History will teach us nothing

The British have this knack. They take topics and plots that have a pronounced risk of ending up as high kitsch and bathos, and they make them work. Case in point: The King’s Speech. A predictable plot riddled with tired old tropes – a teacher and his reluctant student, a friendship across the classes, an eleventh-hour crisis, protagonists overcoming adversity and pulling off a climactic challenge to prove their worth to themselves and to others, growing in the process. We’ve seen these beats dozens of times.

In the hands of Hollywood, so far so nauseatingly familiar. But the Brits tend to add gentle self-mockery and ambivalence, two elements that are often absent in American treatments* of the same story. Perhaps it comes with being an old nation and losing an empire (“Now where did I put India?”). Whatever it is, it is my impression that English directors, writers and actors more consistently take the heroic and find the flawed, ridiculous and deeply human in it. Colin Firth’s Albert (later George VI – that’s twice the George that Mr. Speaks-to-Trees was!) is a figure of pity, first and foremost, not a hero in any conventional sense, yet the pity is tempered by the script’s wit and its sharp dialogues, played with relish by Firth and his Oz counterpart Geoffrey Rush.

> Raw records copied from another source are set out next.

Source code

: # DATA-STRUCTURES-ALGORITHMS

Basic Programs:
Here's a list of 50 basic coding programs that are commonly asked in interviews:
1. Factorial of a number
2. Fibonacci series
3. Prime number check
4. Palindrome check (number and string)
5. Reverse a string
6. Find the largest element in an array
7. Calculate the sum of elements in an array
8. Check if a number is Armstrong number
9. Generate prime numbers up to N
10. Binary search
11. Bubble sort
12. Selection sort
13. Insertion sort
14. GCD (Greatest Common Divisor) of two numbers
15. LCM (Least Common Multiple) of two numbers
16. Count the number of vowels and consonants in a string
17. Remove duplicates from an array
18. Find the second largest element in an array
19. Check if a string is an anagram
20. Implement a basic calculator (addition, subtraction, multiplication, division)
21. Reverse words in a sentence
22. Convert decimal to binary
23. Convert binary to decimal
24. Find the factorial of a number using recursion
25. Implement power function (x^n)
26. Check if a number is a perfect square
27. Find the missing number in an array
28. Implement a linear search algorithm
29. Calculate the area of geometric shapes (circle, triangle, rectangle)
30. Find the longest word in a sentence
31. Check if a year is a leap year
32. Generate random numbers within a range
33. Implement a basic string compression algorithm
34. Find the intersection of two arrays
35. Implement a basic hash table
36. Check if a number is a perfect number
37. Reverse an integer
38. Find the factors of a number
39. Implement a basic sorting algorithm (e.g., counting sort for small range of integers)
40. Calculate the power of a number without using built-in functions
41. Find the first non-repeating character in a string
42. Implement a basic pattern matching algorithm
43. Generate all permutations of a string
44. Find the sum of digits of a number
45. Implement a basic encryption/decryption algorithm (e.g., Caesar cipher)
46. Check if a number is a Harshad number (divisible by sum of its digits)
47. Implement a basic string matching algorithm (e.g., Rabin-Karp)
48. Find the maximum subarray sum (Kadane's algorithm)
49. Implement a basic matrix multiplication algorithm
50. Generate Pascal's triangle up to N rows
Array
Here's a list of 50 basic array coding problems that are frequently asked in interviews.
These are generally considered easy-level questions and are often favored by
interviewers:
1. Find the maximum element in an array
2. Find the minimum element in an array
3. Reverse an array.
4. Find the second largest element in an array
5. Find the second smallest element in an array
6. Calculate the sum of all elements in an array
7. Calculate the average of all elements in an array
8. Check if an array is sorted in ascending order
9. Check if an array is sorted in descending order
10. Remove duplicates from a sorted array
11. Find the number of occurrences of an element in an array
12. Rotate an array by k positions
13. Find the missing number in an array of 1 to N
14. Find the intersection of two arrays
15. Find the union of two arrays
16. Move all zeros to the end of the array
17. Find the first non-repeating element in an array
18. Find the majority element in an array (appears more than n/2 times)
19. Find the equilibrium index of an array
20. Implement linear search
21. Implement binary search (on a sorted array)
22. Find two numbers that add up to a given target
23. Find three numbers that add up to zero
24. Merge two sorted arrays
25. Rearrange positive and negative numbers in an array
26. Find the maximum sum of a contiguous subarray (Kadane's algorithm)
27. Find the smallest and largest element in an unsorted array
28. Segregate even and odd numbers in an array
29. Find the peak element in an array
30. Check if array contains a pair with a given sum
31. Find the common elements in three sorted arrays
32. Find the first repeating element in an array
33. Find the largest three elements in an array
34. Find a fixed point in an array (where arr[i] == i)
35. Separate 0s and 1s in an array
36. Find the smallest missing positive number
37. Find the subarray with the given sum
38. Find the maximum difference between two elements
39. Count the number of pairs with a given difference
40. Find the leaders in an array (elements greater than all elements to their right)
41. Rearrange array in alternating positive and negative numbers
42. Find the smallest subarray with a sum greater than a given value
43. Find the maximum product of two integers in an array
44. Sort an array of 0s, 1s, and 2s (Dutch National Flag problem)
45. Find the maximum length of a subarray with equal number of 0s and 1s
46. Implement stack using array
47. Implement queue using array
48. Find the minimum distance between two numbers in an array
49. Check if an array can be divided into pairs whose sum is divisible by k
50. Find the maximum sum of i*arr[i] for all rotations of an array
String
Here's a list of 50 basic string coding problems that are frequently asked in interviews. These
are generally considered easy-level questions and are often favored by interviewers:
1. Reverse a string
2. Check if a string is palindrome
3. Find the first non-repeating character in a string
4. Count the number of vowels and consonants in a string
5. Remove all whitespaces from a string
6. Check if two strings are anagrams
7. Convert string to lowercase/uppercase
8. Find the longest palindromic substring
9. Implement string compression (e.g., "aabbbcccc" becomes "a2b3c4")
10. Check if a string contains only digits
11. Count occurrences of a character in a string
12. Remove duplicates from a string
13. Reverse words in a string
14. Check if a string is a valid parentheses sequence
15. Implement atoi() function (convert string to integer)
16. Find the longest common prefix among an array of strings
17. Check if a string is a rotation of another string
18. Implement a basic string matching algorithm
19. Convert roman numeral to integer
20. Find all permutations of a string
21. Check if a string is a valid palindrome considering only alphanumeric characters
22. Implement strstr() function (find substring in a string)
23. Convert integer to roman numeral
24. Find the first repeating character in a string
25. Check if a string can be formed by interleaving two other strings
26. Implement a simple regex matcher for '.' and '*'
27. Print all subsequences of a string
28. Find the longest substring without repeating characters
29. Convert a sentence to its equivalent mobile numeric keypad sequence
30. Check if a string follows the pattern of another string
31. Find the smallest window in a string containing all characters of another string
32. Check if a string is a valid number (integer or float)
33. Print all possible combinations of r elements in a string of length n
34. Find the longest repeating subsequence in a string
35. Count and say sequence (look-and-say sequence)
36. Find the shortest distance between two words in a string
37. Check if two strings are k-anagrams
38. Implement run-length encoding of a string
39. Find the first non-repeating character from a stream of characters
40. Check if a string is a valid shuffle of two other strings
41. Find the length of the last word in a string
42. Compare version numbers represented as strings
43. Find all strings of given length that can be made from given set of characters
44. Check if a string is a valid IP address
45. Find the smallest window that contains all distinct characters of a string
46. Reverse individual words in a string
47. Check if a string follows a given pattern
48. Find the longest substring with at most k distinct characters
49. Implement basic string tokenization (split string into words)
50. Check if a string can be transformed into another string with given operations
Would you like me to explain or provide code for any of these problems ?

That ambivalence more common to British films is also evident in The King’s Speech. Yes, the final scene of the film, the titular speech at the onset of the Second World War, is shown to give hope and unity to a kingdom in dire need of these things, but an encouraging regal speech notwithstanding, the country is still on the brink of a war that will kill millions. The victory is not of the fist-pumping, Independence Day kind – it is momentary and does not ignore the fact of the coming losses.

It’s the irony and ambivalence of the film, combined with the level of craft on display (much of the acting is quite wonderful), that make the film so enjoyable. They also cover the fact that The King’s Speech, for all its self-mockery, ambivalence and Firthery, is quite conservative, like so many vehicles for Imperial nostalgia. The eponymous King is taken down a peg or two by an Australian speech therapist with little respect for class or the monarchy, but he is elevated by the plot’s trajectory at the same time. The gentle subversion personified by Rush’s Lionel Logue in the end serves to reinforce the conservative structures. “It’s good and right that we have a king,” the film seens to propose, “as long as he pulls himself together and doesn’t forget he is human.”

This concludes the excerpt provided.